In C++ public heritance Base Class call Derived class's private virtual fuction

0
votes

My codes:

#include <iostream>
using namespace std;
class Base
{
public:
    void print() { doPrint();}
private:
    virtual void doPrint() {cout << "Base::doPrint" << endl;}
};

class Derived : public Base
{
private:
    virtual void doPrint() {cout << "Derived::doPrint" << endl;}
};

int main()
{
    Derived *d = new Derived();
    Base* p = dynamic_cast<Base*>(d);
    p->print();
    delete d;
    return 0;
}

The output is Derived::doPrint, I don't know the answer well. Why not Base::doPrint? In public inheritance, why Base class can call Derived class's private virtual function?

3
c++inheritance
Find a good book and read about polymorphism.Some programmer dude
Perhaps answer to this question will help you. stackoverflow.com/questions/4548145/…Arunmu

3 Answers

0
votes

Virtual will tell it to check what function to call.
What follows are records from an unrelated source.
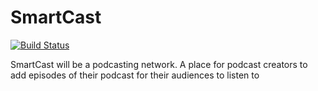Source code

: # SmartCast

[![Build Status](https://travis-ci.org/MatteoArella/SmartCast.svg?branch=sc_podcast)](https://travis-ci.org/MatteoArella/SmartCast)

SmartCast will be a podcasting network. A place for podcast creators to add episodes of their podcast for their audiences to listen to
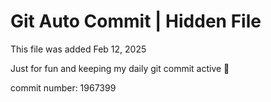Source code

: # Git Auto Commit | Hidden File

This file was added Feb 12, 2025

Just for fun and keeping my daily git commit active 🤪

commit number: 1967399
It still knows that it is a Derived. If you haven't put virtual this would not work. Read more about polymorphism.

1
votes

In C++, access checks are done on the static (compile time) type of an expression, but virtual calls use the dynamic (run time) type.

In your example, *p has static type Base and dynamic type Derived.

0
votes

Even after you've written Base* p = dynamic_cast<Base*>(d);, p is still a pointer to an instance of Derived.

So p->print(); will call the function on the Derived class.

That's how polymorphism works in C++.